On a recent visit to China, cruising down the great Yang Tze river I told our shipboard guide how much I admired the many bridges we were passing. They were slim, elegant, boldly arching over the mighty river or its tributaries. I was delighted to see that civil engineering could produce such beautiful structures. "Yes, they are admirable", said the guide, clearly pleased by my comment, "but bridge building is pretty new for us". And then the full story came out. Around 1950, when Chairman Mao launched his gigantic project to drag China into the 20th century, foreign experts had to be recruited to build much-needed modern bridges in key places. Prominent among them were Russian engineers; Chinese-Soviet friendship was in full bloom.

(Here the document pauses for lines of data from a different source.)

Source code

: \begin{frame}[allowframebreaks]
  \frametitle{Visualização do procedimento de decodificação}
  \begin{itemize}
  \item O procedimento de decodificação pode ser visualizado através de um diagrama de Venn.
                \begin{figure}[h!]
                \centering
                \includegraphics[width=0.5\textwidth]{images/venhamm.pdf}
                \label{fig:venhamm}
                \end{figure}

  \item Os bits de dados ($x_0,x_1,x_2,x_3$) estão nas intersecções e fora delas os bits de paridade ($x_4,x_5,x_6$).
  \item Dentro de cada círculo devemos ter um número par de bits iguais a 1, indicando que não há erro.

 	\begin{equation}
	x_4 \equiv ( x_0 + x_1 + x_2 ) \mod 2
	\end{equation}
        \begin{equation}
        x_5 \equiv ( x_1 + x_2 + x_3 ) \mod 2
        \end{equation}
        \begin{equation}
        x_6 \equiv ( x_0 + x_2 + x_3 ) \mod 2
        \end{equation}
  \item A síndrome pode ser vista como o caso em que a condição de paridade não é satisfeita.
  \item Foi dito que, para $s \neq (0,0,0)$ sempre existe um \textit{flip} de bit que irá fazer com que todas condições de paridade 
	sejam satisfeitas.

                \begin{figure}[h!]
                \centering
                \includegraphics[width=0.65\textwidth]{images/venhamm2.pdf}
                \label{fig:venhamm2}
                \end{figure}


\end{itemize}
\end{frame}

But then the friendship faded. The Russians departed in a huff, leaving – among other things – the all-important Yang Tze bridge at Nanjing unfinished. Disaster. But somehow or other the Chinese eventually worked out how to do the job themselves, and with vast effort and ingenuity they managed to complete the unfinished gigantic two-tier bridge in 1968. After that triumph there was no stopping them; they now knew how to build bridges.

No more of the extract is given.